- Chorwad Location in Gujarat, India Chorwad Chorwad (India)
- Coordinates: 21°01′00″N 70°14′00″E﻿ / ﻿21.0167°N 70.2333°E
- Country: India
- State: Gujarat
- District: Junagadh

Population (2001)
- • Total: 21,196

Languages
- • Official: Gujarati, Hindi
- Time zone: UTC+5:30 (IST)
- Vehicle registration: GJ-11
- Website: gujaratindia.com

= Chorwad =

Chorwad or Chorvad is a town and a municipality in Junagadh district in the state of Gujarat, India.
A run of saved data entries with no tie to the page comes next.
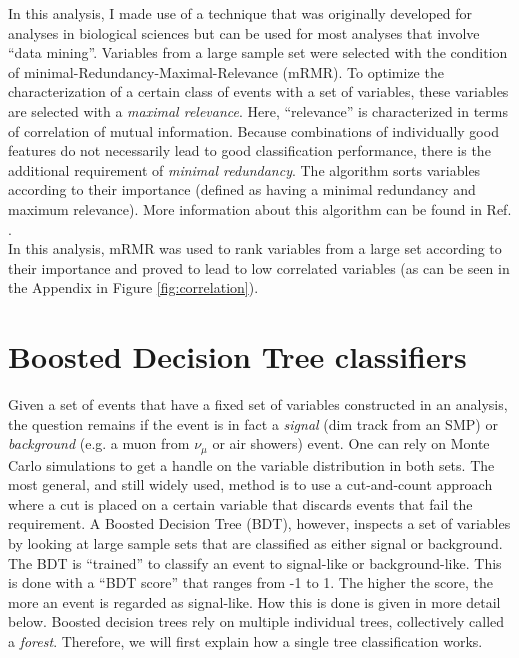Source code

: In this analysis, I made use of a technique that was originally developed for analyses in biological sciences but can be used for most analyses that involve ``data mining''. Variables from a large sample set were selected with the condition of minimal-Redundancy-Maximal-Relevance (mRMR). To optimize the characterization of a certain class of events with a set of variables, these variables are selected with a \textit{maximal relevance}. Here, ``relevance'' is characterized in terms of correlation of mutual information. Because combinations of individually good features do not necessarily lead to good classification performance, there is the additional requirement of \textit{minimal redundancy}. The algorithm sorts variables according to their importance (defined as having a minimal redundancy and maximum relevance). More information about this algorithm can be found in Ref. \cite{1453511}.\\

\noindent In this analysis, mRMR was used to rank variables from a large set according to their importance and proved to lead to low correlated variables (as can be seen in the Appendix in Figure \ref{fig:correlation}).




\section{Boosted Decision Tree classifiers}
\label{sec:BDT}
Given a set of events that have a fixed set of variables constructed in an analysis, the question remains if the event is in fact a \textit{signal} (dim track from an SMP) or \textit{background} (e.g. a muon from $\nu_\mu$ or air showers) event. One can rely on Monte Carlo simulations to get a handle on the variable distribution in both sets. The most general, and still widely used, method is to use a cut-and-count approach where a cut is placed on a certain variable that discards events that fail the requirement. A Boosted Decision Tree (BDT), however, inspects a set of variables by looking at large sample sets that are classified as either signal or background. The BDT is ``trained'' to classify an event to signal-like or background-like. This is done with a ``BDT score'' that ranges from -1 to 1. The higher the score, the more an event is regarded as signal-like. How this is done is given in more detail below. Boosted decision trees rely on multiple individual trees, collectively called a \textit{forest}. Therefore, we will first explain how a single tree classification works.


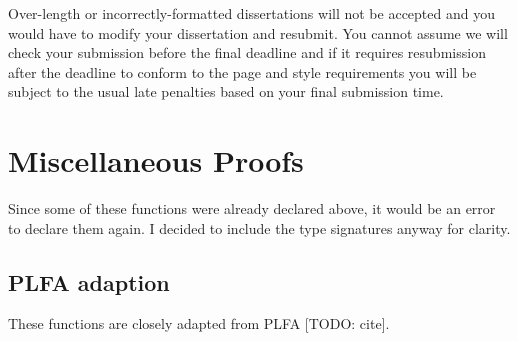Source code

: \documentclass[logo,bsc,singlespacing,parskip,online]{infthesis}
\begin{document}
Over-length or incorrectly-formatted dissertations will not be accepted and you
would have to modify your dissertation and resubmit. You cannot assume we will
check your submission before the final deadline and if it requires resubmission
after the deadline to conform to the page and style requirements you will be
subject to the usual late penalties based on your final submission time.





\appendix

\chapter{Miscellaneous Proofs}

Since some of these functions were already declared above, it would be an error to declare them
again. I decided to include the type signatures anyway for clarity.

\section{PLFA adaption}

These functions are closely adapted from PLFA [TODO: cite].
\end{document}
It lies on the coast of the Arabian Sea.

==Etymology==
It is said to have derived its name from being a notorious haunt of pirates.

==History==
Since the earliest times, Chorvad has been famous for its betel gardens, and the flavour of Chorvad betel is supposed to be very superior, and it is largely exported not only inland but also by sea. Chorvad was in ancient times a dependency of Mangrol.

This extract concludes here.